Your assignment:
Copy the lines below exactly, starting at the one with "intensity across acquired volumes.\\" and ending at the one with "learning rate increased", and leave out any picture.
[Given entries — start]
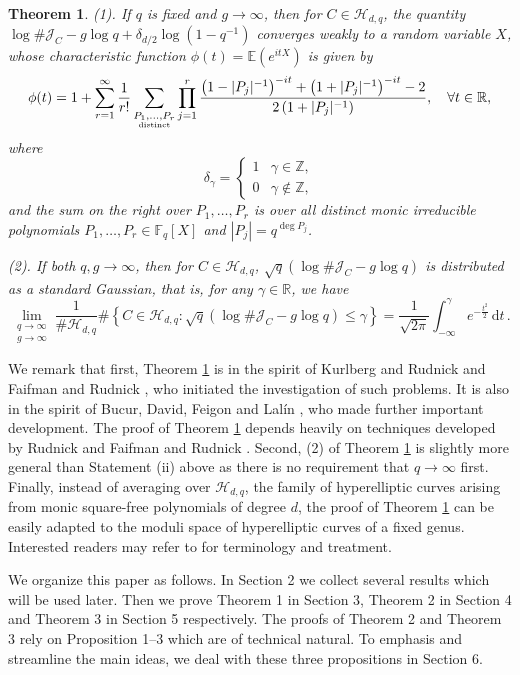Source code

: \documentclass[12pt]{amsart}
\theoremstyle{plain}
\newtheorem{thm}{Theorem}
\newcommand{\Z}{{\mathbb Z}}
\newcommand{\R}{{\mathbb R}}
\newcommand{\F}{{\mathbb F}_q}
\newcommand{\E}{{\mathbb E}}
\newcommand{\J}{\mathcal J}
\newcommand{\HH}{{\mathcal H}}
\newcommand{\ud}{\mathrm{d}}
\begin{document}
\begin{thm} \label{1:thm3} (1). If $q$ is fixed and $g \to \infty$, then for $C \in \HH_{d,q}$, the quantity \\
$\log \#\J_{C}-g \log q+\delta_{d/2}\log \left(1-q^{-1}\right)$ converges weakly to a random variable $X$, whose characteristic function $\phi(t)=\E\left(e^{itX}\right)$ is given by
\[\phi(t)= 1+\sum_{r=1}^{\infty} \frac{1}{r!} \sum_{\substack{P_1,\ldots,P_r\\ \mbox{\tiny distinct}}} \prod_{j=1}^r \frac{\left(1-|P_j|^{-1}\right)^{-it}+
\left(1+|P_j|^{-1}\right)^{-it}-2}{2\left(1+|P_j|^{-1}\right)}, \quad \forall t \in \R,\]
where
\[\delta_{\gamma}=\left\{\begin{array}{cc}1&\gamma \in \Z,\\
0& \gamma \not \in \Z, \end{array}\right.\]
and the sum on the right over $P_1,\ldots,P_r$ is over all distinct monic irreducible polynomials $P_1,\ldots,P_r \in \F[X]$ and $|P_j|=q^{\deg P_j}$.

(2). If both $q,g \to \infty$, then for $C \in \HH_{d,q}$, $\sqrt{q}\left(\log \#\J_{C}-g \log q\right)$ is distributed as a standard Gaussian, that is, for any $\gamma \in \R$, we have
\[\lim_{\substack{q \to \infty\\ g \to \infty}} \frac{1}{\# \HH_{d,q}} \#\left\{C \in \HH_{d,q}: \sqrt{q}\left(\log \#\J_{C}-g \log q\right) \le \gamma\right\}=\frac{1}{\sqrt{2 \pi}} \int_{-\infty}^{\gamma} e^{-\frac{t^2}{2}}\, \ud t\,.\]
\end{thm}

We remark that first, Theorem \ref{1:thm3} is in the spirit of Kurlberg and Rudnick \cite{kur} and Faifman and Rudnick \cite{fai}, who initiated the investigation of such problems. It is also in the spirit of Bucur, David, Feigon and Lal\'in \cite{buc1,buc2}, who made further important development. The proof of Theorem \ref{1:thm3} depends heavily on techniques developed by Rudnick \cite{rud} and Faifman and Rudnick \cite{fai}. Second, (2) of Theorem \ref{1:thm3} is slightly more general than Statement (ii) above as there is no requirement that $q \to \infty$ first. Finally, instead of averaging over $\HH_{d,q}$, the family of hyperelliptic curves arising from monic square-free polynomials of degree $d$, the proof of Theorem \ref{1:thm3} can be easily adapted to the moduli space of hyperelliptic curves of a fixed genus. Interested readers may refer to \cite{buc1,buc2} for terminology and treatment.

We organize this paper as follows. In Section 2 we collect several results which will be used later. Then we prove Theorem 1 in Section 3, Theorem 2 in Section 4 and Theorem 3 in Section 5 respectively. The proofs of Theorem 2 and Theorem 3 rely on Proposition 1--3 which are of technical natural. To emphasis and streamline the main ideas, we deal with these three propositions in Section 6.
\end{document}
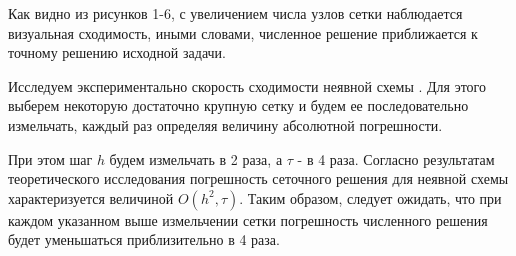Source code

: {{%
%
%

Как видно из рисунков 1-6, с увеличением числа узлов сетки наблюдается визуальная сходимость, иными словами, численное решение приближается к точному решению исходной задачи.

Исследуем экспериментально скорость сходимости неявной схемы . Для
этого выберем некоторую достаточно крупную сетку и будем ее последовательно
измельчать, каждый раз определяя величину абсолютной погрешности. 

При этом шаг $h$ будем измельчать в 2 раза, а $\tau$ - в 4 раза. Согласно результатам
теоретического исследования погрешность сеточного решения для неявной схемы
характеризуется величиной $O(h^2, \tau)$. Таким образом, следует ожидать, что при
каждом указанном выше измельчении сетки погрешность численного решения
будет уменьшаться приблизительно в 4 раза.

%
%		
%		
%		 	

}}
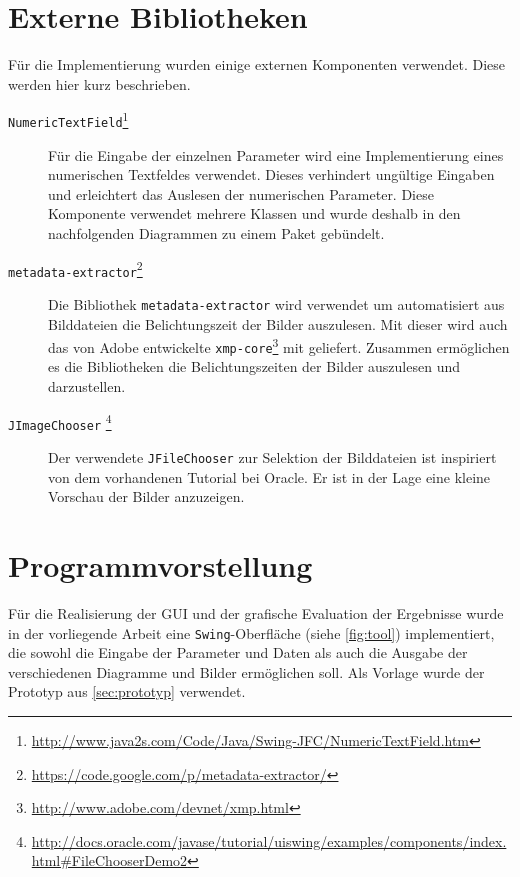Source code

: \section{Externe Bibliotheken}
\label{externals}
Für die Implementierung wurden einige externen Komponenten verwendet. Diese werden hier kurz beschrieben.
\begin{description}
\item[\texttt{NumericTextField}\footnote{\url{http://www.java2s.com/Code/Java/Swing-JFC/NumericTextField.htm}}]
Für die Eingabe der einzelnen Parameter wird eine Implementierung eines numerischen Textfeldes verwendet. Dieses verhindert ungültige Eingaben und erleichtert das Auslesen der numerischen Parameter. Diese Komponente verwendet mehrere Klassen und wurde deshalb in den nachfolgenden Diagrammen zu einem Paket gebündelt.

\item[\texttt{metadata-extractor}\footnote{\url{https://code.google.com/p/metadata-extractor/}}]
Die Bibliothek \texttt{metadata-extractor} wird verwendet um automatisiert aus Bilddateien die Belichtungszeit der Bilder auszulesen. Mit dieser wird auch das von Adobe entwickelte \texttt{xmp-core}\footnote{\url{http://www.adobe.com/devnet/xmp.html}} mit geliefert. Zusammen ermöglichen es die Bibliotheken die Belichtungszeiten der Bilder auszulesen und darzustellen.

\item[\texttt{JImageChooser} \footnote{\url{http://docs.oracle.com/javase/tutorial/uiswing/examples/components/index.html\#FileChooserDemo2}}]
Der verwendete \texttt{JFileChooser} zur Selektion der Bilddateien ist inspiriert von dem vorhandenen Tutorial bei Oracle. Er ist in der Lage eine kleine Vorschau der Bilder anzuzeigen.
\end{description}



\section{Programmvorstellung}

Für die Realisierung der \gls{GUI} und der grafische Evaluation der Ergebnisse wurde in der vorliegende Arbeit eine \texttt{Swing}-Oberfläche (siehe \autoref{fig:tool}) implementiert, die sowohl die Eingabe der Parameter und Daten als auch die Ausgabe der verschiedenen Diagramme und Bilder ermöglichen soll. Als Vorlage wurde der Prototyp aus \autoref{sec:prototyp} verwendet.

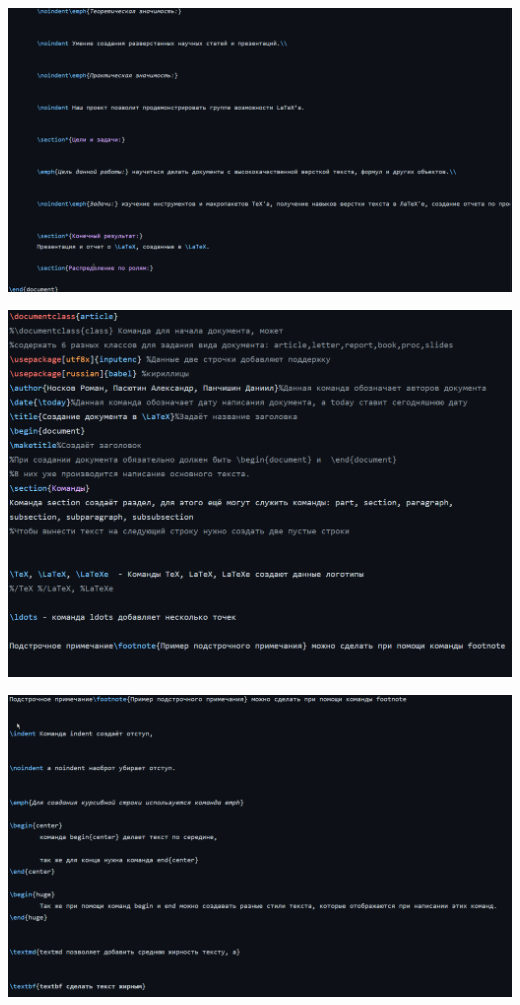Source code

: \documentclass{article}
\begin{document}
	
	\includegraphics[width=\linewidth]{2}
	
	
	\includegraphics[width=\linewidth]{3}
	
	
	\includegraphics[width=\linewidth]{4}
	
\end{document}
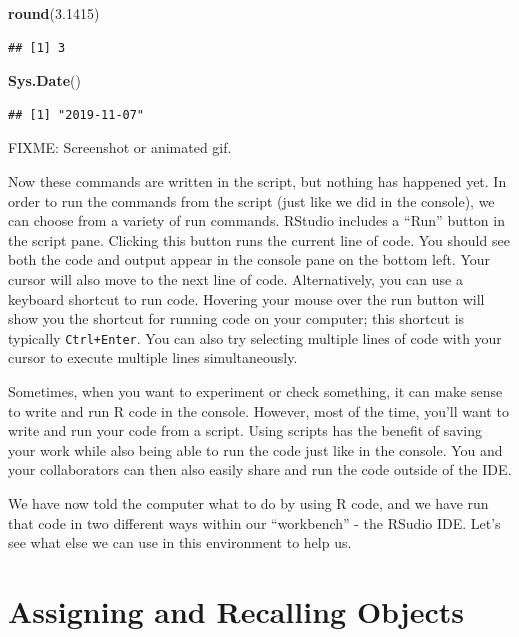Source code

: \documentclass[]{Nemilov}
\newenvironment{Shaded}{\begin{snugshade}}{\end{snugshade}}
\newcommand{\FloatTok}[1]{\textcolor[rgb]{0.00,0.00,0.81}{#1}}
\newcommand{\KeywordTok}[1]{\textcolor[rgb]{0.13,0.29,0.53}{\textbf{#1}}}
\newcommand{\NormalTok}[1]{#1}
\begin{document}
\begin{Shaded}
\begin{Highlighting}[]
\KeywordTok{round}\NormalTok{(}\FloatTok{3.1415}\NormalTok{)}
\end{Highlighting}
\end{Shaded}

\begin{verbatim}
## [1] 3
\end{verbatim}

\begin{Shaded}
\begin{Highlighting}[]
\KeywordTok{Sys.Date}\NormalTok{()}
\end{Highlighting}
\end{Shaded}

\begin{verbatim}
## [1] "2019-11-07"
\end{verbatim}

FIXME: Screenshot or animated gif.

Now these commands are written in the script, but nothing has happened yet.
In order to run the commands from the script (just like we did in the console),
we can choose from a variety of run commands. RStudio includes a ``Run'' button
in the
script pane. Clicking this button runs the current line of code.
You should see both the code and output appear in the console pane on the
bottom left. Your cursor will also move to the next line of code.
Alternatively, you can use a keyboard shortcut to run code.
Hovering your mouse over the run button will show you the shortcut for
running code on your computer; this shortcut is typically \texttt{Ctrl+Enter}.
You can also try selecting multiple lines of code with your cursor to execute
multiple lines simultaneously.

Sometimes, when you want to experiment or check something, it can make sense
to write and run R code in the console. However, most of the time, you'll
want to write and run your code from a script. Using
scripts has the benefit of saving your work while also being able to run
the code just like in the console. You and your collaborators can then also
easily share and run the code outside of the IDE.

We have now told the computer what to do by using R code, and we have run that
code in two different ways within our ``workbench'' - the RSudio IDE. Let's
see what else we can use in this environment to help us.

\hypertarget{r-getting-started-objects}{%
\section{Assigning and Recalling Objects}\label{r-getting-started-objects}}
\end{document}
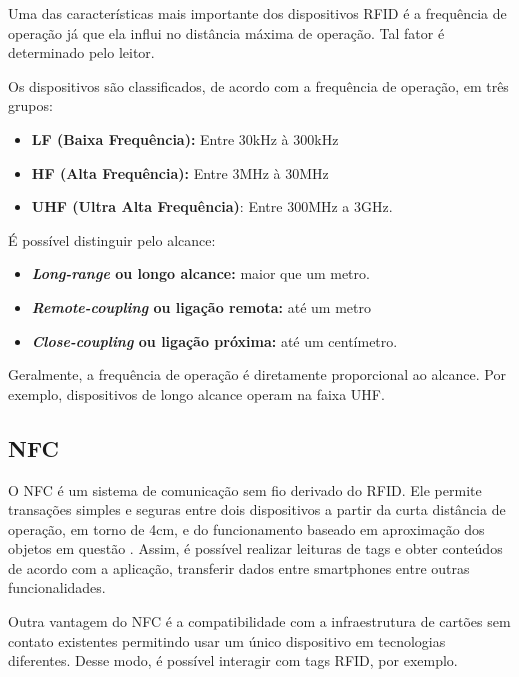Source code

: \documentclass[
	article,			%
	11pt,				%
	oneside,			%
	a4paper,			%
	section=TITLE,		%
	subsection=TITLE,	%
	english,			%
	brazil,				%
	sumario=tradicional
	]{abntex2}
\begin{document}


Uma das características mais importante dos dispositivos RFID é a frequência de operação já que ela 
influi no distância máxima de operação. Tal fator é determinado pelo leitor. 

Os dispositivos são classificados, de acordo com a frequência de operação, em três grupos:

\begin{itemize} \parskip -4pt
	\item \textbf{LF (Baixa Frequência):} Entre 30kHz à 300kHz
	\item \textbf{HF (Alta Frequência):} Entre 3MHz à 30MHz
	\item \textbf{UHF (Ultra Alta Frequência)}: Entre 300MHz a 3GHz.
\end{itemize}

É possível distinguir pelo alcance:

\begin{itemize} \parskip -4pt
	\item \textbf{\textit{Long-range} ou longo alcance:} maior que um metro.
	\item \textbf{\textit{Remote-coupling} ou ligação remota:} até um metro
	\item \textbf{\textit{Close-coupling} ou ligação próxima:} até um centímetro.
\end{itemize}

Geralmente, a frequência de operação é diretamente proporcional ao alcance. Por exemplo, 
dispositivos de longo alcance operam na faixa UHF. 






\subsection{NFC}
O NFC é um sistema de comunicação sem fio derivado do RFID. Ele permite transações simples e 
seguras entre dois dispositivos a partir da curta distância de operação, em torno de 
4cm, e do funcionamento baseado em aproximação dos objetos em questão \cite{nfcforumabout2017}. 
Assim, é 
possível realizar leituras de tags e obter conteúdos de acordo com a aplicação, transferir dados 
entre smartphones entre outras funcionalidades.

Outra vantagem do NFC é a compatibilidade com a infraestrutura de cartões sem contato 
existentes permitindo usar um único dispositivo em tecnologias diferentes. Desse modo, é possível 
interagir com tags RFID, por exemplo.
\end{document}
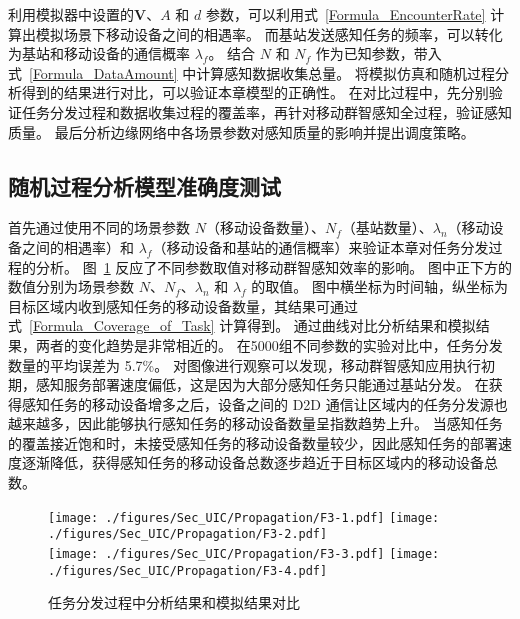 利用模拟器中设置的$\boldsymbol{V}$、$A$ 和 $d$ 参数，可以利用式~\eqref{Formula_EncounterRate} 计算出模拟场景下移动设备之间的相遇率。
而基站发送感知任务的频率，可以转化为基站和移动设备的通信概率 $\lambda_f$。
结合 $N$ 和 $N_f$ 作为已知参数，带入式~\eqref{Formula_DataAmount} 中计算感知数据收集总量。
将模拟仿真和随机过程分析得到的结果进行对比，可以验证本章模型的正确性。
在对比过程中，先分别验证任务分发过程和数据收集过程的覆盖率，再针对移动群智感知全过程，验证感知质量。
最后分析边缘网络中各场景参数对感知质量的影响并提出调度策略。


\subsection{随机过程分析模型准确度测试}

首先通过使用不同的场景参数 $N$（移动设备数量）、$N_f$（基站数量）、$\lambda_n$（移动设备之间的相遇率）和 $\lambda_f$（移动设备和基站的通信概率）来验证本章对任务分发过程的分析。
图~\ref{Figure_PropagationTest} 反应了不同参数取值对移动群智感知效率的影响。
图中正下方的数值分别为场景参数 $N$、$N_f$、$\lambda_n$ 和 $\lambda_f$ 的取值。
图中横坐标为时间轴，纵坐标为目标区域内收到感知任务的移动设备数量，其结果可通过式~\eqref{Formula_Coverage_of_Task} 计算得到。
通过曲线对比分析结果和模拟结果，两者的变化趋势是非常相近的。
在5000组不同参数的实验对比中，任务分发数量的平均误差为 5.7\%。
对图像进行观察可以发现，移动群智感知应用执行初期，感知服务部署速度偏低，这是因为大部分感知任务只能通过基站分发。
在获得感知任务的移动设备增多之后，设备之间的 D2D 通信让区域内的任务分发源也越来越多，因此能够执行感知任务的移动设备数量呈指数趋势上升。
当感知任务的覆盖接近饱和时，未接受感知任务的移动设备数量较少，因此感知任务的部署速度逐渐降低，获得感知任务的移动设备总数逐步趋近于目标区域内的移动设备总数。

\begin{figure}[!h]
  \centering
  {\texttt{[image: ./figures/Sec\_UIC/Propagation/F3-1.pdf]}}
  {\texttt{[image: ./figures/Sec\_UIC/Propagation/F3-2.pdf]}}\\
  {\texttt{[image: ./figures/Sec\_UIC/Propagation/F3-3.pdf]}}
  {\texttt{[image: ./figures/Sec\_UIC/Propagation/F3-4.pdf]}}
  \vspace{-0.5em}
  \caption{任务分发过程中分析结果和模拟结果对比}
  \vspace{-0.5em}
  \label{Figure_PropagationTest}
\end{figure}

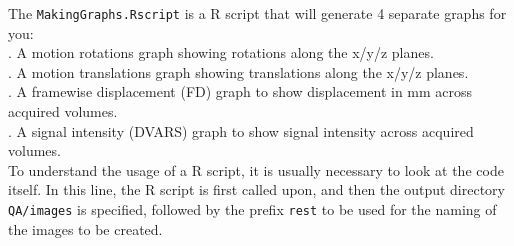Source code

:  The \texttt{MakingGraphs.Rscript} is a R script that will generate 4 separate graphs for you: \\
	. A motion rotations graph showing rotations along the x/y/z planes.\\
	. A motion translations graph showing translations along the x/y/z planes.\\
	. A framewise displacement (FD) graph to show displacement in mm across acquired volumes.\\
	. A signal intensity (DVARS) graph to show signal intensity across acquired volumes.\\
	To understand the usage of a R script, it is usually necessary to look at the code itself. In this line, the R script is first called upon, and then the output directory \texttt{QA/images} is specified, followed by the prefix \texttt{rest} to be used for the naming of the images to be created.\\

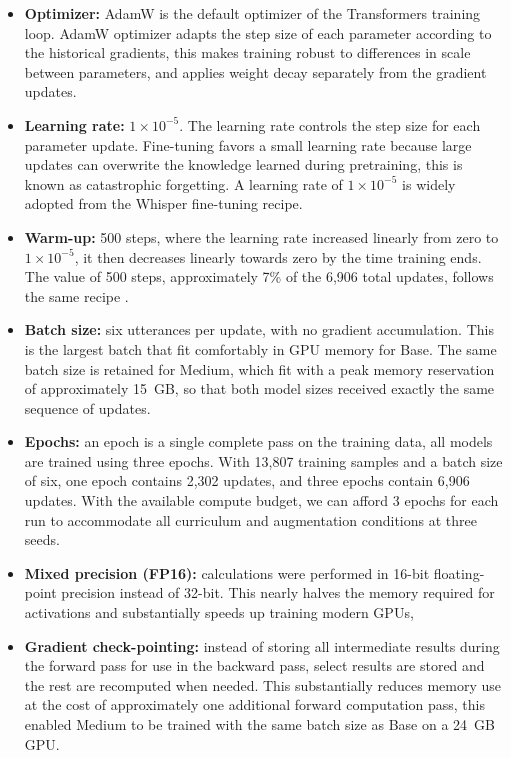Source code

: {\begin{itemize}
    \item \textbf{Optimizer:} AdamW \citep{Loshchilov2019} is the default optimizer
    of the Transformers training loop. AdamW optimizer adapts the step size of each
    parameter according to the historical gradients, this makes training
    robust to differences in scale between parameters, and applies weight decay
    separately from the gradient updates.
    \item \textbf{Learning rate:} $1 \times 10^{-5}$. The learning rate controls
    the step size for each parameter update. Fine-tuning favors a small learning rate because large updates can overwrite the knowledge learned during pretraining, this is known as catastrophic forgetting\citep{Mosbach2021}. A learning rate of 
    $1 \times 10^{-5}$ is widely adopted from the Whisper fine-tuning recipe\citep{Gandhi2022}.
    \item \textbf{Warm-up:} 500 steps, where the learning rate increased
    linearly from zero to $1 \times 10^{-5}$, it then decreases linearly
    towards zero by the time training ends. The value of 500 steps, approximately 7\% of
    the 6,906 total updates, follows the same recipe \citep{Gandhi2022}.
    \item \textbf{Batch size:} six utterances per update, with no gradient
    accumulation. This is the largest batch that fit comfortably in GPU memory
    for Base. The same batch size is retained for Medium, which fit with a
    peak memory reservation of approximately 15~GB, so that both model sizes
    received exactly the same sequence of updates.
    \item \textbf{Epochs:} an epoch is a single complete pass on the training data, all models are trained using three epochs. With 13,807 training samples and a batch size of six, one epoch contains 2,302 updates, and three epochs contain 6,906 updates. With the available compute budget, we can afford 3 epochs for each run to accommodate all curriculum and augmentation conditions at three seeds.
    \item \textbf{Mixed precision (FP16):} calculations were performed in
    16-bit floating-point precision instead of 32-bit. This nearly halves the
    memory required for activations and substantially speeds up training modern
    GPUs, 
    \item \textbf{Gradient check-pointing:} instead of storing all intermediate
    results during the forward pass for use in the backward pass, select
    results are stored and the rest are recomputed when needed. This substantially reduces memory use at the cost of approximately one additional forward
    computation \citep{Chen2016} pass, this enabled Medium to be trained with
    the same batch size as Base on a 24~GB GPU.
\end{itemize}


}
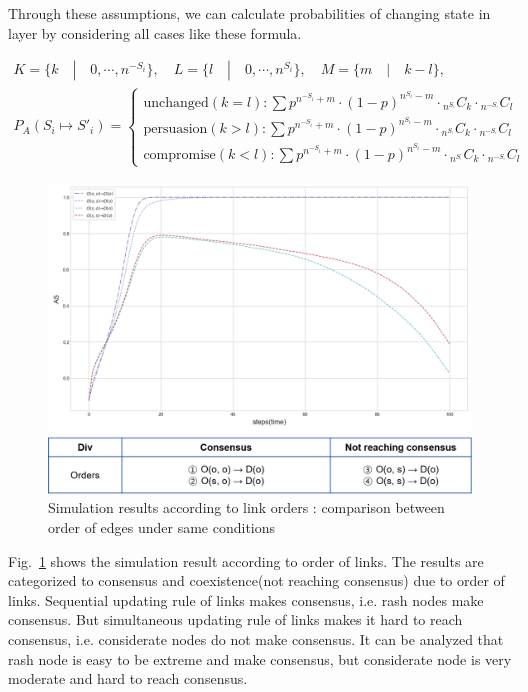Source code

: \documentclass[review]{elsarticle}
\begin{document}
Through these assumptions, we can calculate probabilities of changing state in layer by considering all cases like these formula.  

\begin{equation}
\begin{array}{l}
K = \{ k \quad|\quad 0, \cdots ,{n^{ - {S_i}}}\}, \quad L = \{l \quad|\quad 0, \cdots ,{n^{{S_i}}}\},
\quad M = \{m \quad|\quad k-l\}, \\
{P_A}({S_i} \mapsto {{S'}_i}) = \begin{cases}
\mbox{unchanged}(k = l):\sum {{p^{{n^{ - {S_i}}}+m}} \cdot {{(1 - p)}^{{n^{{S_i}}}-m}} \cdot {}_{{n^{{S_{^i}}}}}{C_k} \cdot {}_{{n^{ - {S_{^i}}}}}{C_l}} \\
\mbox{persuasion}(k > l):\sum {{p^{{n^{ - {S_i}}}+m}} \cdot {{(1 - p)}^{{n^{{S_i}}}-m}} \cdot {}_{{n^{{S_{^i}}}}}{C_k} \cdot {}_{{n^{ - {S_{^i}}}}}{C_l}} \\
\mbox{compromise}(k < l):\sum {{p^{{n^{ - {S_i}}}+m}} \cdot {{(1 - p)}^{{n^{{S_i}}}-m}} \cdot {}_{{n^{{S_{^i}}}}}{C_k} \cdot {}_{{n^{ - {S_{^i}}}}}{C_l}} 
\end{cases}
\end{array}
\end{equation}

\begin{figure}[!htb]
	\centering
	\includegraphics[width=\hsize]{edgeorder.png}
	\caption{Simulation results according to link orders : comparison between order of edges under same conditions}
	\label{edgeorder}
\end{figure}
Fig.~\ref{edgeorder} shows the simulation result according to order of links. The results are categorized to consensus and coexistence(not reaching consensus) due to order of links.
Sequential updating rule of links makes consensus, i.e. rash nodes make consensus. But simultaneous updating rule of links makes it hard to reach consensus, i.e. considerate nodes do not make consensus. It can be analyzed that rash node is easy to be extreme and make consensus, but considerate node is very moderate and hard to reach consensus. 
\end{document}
[Given entries — finish]
Response:
	. A signal intensity (DVARS) graph to show signal intensity across acquired volumes.\\
	To understand the usage of a R script, it is usually necessary to look at the code itself. In this line, the R script is first called upon, and then the output directory \texttt{QA/images} is specified, followed by the prefix \texttt{rest} to be used for the naming of the images to be created.\\

Source code

: {\begin{itemize}
    \item \textbf{Optimizer:} AdamW \citep{Loshchilov2019} is the default optimizer
    of the Transformers training loop. AdamW optimizer adapts the step size of each
    parameter according to the historical gradients, this makes training
    robust to differences in scale between parameters, and applies weight decay
    separately from the gradient updates.
    \item \textbf{Learning rate:} $1 \times 10^{-5}$. The learning rate controls
    the step size for each parameter update. Fine-tuning favors a small learning rate because large updates can overwrite the knowledge learned during pretraining, this is known as catastrophic forgetting\citep{Mosbach2021}. A learning rate of 
    $1 \times 10^{-5}$ is widely adopted from the Whisper fine-tuning recipe\citep{Gandhi2022}.
    \item \textbf{Warm-up:} 500 steps, where the learning rate increased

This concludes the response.